Monsieur le Président, ce choc de vos mots à cette rencontre avec nos représentants est plus puissant que l’incongruité de la "persistance de la statue de Colbert devant l’Assemblée Nationale". Ce dernier avait fait des nègres des biens meubles avec le code noir, vos propos font de nous des moins que rien. Des moins que des meubles, mais nous n’accepterons pas une seconde fois, d’être réduit à l’état "de tas." 

Mon opinion, c’est que vous devriez tout faire pour éviter à nos populations qui n’ont pas fini de régler la question identitaire de considérer le chef de la nation, comme un traître, et ses propos comme une trahison, au moment où nous avons le plus besoin de lui, pour résoudre cette crise humanitaire et sanitaire que nous ne pourrons régler en contradiction avec vous. 

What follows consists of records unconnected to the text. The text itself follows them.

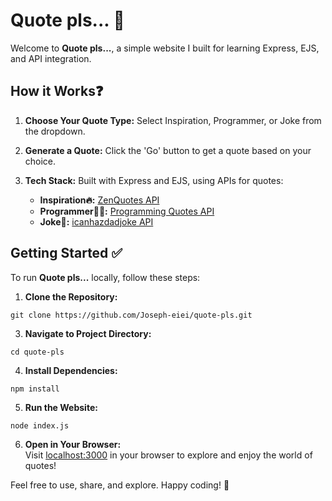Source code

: # Quote pls... 📝

Welcome to **Quote pls...**, a simple website I built for learning Express, EJS, and API integration.

## How it Works❓

1. **Choose Your Quote Type:** Select Inspiration, Programmer, or Joke from the dropdown.

2. **Generate a Quote:** Click the 'Go' button to get a quote based on your choice.

3. **Tech Stack:** Built with Express and EJS, using APIs for quotes:
   - **Inspiration🔥:** [ZenQuotes API](https://zenquotes.io/)
   - **Programmer🧑‍💻:** [Programming Quotes API](https://programming-quotesapi.vercel.app/)
   - **Joke🤪:** [icanhazdadjoke API](https://icanhazdadjoke.com)

## Getting Started ✅

To run **Quote pls...** locally, follow these steps:

1. **Clone the Repository:**  
```
git clone https://github.com/Joseph-eiei/quote-pls.git
```

3. **Navigate to Project Directory:**  
```
cd quote-pls
```

4. **Install Dependencies:**  
```
npm install
```

5. **Run the Website:**  
```
node index.js
```

6. **Open in Your Browser:**  
Visit [localhost:3000](http://localhost:3000) in your browser to explore and enjoy the world of quotes!


Feel free to use, share, and explore. Happy coding! 🚀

Monsieur le Président, pour une fois je vais tomber dans la provocation et vous interpeller sur le fait qu’un digne héritier de la promotion Senghor à l’ENA ne peut traiter des nègres de cette façon ! 

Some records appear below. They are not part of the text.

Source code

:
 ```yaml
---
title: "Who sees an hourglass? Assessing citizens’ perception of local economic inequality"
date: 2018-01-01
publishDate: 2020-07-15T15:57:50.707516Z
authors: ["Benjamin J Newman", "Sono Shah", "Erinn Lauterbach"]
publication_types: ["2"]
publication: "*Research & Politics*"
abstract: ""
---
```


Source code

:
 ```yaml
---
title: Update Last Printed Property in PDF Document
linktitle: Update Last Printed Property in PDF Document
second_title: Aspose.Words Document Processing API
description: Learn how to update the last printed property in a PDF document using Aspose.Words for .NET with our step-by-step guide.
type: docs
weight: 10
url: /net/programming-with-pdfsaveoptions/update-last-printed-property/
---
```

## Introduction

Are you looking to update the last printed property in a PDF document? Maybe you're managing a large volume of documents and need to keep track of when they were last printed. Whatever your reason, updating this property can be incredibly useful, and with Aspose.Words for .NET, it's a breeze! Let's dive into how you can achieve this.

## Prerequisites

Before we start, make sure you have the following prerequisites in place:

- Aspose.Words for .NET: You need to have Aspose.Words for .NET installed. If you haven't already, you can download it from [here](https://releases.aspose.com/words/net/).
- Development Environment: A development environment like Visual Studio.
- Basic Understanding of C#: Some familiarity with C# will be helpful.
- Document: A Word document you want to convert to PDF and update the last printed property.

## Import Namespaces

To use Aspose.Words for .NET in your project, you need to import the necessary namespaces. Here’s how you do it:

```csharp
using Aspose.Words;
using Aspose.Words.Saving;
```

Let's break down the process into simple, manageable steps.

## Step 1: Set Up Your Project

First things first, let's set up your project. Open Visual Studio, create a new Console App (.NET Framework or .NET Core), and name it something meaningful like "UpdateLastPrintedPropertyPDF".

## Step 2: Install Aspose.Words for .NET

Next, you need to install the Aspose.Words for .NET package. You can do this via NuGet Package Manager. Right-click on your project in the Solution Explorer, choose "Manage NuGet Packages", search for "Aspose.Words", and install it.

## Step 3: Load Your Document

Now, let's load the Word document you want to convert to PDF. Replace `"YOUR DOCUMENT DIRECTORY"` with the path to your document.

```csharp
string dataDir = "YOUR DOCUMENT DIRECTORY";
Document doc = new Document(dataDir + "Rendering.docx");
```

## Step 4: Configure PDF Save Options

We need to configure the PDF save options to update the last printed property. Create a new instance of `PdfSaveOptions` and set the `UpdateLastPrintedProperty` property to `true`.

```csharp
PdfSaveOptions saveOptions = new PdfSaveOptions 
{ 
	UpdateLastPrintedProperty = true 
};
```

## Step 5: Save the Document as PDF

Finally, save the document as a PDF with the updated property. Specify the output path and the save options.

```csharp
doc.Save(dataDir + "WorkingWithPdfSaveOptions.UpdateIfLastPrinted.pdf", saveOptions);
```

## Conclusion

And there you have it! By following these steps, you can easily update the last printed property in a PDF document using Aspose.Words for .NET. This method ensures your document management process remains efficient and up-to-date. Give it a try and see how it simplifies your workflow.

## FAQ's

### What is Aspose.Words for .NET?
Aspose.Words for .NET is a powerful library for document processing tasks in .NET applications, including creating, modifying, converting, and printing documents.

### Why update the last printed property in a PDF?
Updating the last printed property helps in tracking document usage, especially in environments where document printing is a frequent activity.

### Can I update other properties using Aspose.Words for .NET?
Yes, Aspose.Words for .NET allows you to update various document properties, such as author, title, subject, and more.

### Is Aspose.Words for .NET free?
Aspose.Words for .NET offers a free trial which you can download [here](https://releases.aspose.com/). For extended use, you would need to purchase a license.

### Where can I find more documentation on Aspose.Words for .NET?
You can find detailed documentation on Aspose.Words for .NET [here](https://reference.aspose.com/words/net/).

Je ne me permettrais pas de vous dire qui doit faire, ni quoi dire, ni quand agir pour nous réconcilier, mais ce que je peux vous affirmer c’est que dans cette affaire de chlordécone, si certains élus sont restés assis, écrasés par les ors de la république, sonnés par vos propos, nous croyons sincèrement que notre population se mettra debout hors de tout cadre habituel pour vous dire que vous vous trompez. 

Cela est inutile, au moment où il nous faut retrouver l’unité nationale. 

Pour conclure Monsieur le Président, je vous dis ce que j’irais dire à cette population sur notre média : Il n’est pas utile que le Président de la France, Emmanuel Macron nous aime. Mais il est indispensable qu’il nous respecte ,à commencer par respecter nos élus. Ce que j’ai vu et entendu à la télé me semble tout le contraire du respect ! 

C’est une provocation ! 

Je n’ai pas forcément toujours raison dans mes analyses, mais ce que je vous ai dit exprime ce que je sais et mon opinion. Une opinion partagée au delà de nos territoires et des personnes directement concernées.